The Chicago mayoral election of 1951 was held on April 3, 1951. The election saw Democrat Martin H. Kennelly being reelected for a second term, defeating Republican Robert L. Hunter by a double-digit margin.

==Background==
The state of Illinois in 1944 had passed legislation which aimed to tighten the state's previously overly-lax voter registration laws. One measure of this was that, after the November elections in presidential election years, county clerks would begin the process canceling the registration of those who had not voted in the previous four years. There were a number of other measures which would result in the cancellation of voter registrations.

==Nominations==
For the first time in more than 50 years, no primary elections were held for mayor (Chicago had first instituted direct primary elections for mayoral nominations in 1911). This was because each party had had only a single candidate qualify to run for its nomination. Incumbent mayor Martin Kennelly was the only candidate to seek the Democratic nomination. Robert L. Hunter was the only candidate left seeking the nomination of the Republican Party.

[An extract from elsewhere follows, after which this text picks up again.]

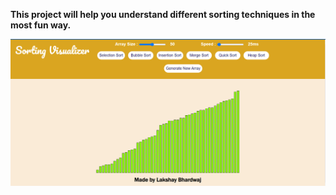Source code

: **This project will help you understand different sorting techniques in the most fun way.**

<img width="943" alt="image" src="https://github.com/lakshay-bh/SortED/blob/main/SortED/img/Screenshot%202023-11-01%20141227.png">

Additionally, the two parties' nominations for city clerk and treasurer were also uncontested. With none of the nominations for citywide offices being contested, the Chicago Board of Election Commissioners ruled that these offices would be excluded from ballots in the citywide primaries elections on February 21 and the candidates that had registered for the nominations would become the nominees by default. This would save the city money, as in certain wards in which aldermanic nominations for a party were uncontested they would be able run the elections with a reduced number of polling places and ballot papers required.

===Democratic nomination===
Incumbent mayor Martin Kennelly became the Democratic nominee unopposed.

===Republican nomination===
Originally seeking the Republican nomination was congressman and former judge Edgar A. Jonas. However, in early January, Jonas made a surprise withdrawal from the election. The Cook County Republican Party organization thereafter gave their endorsement to Hunter, who resigned from his seat on the Illinois Civil Service Commission in order to run for mayor. After Walter E. Pancanowski's candidacy petition was rejected, Hunter was left the only candidate seeking the party's nomination and won it by default. Competing with Green for the committee's endorsement was Alderman Reginald DuBois (of the 9th ward) and lawyer George A. Lennon.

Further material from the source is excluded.